Selasa, 20 Feb 2018 10:17 WIB

Author

Ria Apriyani

Karhutla, Riau Tetapkan Status Siaga

Forum Kordinasi Pimpinan Daerah Riau menggelar Rapat Koordinasi dan penetapan status siaga darurat penanggulangan bencana kebakaran hutan dan lahan provinsi Riau 2018 di Pekanbaru, Riau, Senin (19/2). (Foto: Antara)

KBR, Jakarta - Provinsi Riau menetapkan status siaga darurat kebakaran hutan dan lahan. Kepala Badan Penanggulangan Bencana Daerah Riau Edwar Sanger mengatakan keputusan itu diambil setelah terjadi kenaikan jumlah kebakaran dan titik panas di provinsi itu.

Sepuluh hari terakhir, BMKG mencatat 22 titik panas ditemukan di Riau.

"Empat kabupaten sudah menetapkan siaganya. Indragiri Hilir, Pelalawan, Bengkalis, dan Meranti. Dengan adanya itu, maka terpenuhi provinsi Riau menetapkan siaga," ujar Edwar saat dihubungi KBR, Senin (19/2).

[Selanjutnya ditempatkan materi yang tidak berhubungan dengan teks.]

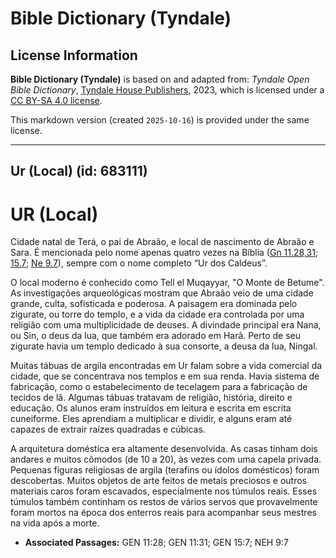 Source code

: # Bible Dictionary (Tyndale)

## License Information

**Bible Dictionary (Tyndale)** is based on and adapted from: _Tyndale Open Bible Dictionary_, [Tyndale House Publishers](https://tyndaleopenresources.com/), 2023, which is licensed under a [CC BY-SA 4.0 license](https://creativecommons.org/licenses/by-sa/4.0/legalcode.en).

This markdown version (created `2025-10-16`) is provided under the same license.



--------------------------------

## Ur (Local) (id: 683111)

UR (Local)
==========

Cidade natal de Terá, o pai de Abraão, e local de nascimento de Abraão e Sara. É mencionada pelo nome apenas quatro vezes na Bíblia ([Gn 11\.28,31](https://ref.ly/Gen11:28,Gen11:31); [15\.7](https://ref.ly/Gen15:7); [Ne 9\.7](https://ref.ly/Neh9:7)), sempre com o nome completo “Ur dos Caldeus”.

O local moderno é conhecido como Tell el Muqayyar, "O Monte de Betume". As investigações arqueológicas mostram que Abraão veio de uma cidade grande, culta, sofisticada e poderosa. A paisagem era dominada pelo zigurate, ou torre do templo, e a vida da cidade era controlada por uma religião com uma multiplicidade de deuses. A divindade principal era Nana, ou Sin, o deus da lua, que também era adorado em Harã. Perto de seu zigurate havia um templo dedicado à sua consorte, a deusa da lua, Ningal.

Muitas tábuas de argila encontradas em Ur falam sobre a vida comercial da cidade, que se concentrava nos templos e em sua renda. Havia sistema de fabricação, como o estabelecimento de tecelagem para a fabricação de tecidos de lã. Algumas tábuas tratavam de religião, história, direito e educação. Os alunos eram instruídos em leitura e escrita em escrita cuneiforme. Eles aprendiam a multiplicar e dividir, e alguns eram até capazes de extrair raízes quadradas e cúbicas.

A arquitetura doméstica era altamente desenvolvida. As casas tinham dois andares e muitos cômodos (de 10 a 20\), às vezes com uma capela privada. Pequenas figuras religiosas de argila (terafins ou ídolos domésticos) foram descobertas. Muitos objetos de arte feitos de metais preciosos e outros materiais caros foram escavados, especialmente nos túmulos reais. Esses túmulos também continham os restos de vários servos que provavelmente foram mortos na época dos enterros reais para acompanhar seus mestres na vida após a morte.

* **Associated Passages:** GEN 11:28; GEN 11:31; GEN 15:7; NEH 9:7

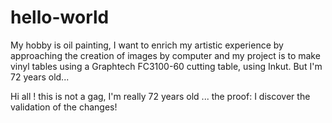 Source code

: # hello-world
My hobby is oil painting, I want to enrich my artistic experience by approaching the creation of images by computer and my project is to make vinyl tables using a Graphtech FC3100-60 cutting table, using Inkut. But I'm 72 years old...

Hi all !
this is not a gag, I'm really 72 years old ... the proof: I discover the validation of the changes!
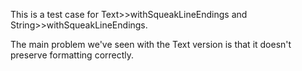 This is a test case for Text>>withSqueakLineEndings and String>>withSqueakLineEndings.The main problem we've seen with the Text version is that it doesn't preserve formatting correctly. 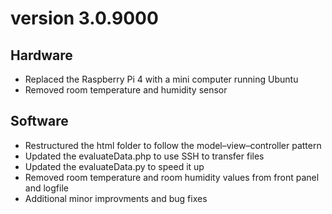 # version 3.0.9000

## Hardware
* Replaced the Raspberry Pi 4 with a mini computer running Ubuntu
* Removed room temperature and humidity sensor

## Software
* Restructured the html folder to follow the model–view–controller pattern
* Updated the evaluateData.php to use SSH to transfer files
* Updated the evaluateData.py to speed it up
* Removed room temperature and room humidity values from front panel and logfile
* Additional minor improvments and bug fixes
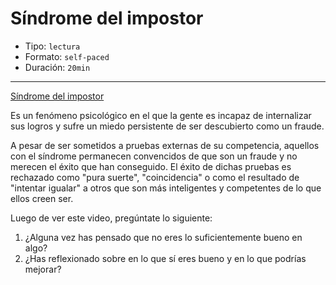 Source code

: # Síndrome del impostor

* Tipo: `lectura`
* Formato: `self-paced`
* Duración: `20min`

***

[Síndrome del impostor](https://vimeo.com/368362316)

Es un fenómeno psicológico en el que la gente es incapaz de internalizar sus
logros y sufre un miedo persistente de ser descubierto como un fraude.

A pesar de ser sometidos a pruebas externas de su competencia, aquellos
con el síndrome permanecen convencidos de que son un fraude y no merecen el
éxito que han conseguido. El éxito de dichas pruebas es rechazado como
"pura suerte", "coincidencia" o como el resultado de "intentar igualar" a
otros que son más inteligentes y competentes de lo que ellos creen ser.

Luego de ver este video, pregúntate lo siguiente:
1. ¿Alguna vez has pensado que no eres lo suficientemente bueno en algo?
2. ¿Has reflexionado sobre en lo que sí eres bueno y en lo que podrías mejorar?
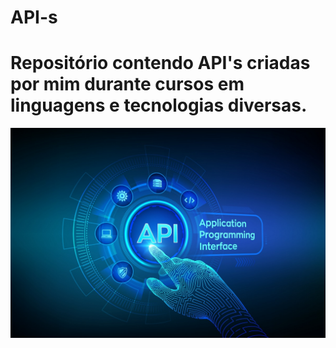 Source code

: <h1>API-s</h1>

<h1>Repositório contendo API's criadas por mim durante cursos em linguagens e tecnologias diversas.</h1>



<img align="center" alt="James-API-s" src="https://github.com/geezieljames/API-s/blob/52672d9289b0a3f1720318617282a3e85cb6deb8/API.jpg">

Edwar menambahkan peningkatan titik panas sudah terjadi sejak awal tahun. Sejak Januari, 549 hektare lahan sudah terbakar. Sebagian besar terletak di Kabupaten Kepulauan Meranti dan Indragiri Hulu. Termasuk di dalamnya lahan percontohan Badan Restorasi Gambut.

BPBD menurut dia sudah meminta bantuan Badan Nasional Penanggulangan Bencana (BNPB). Edwar berharap bantuan helikopter water bombing dan pesawat patroli.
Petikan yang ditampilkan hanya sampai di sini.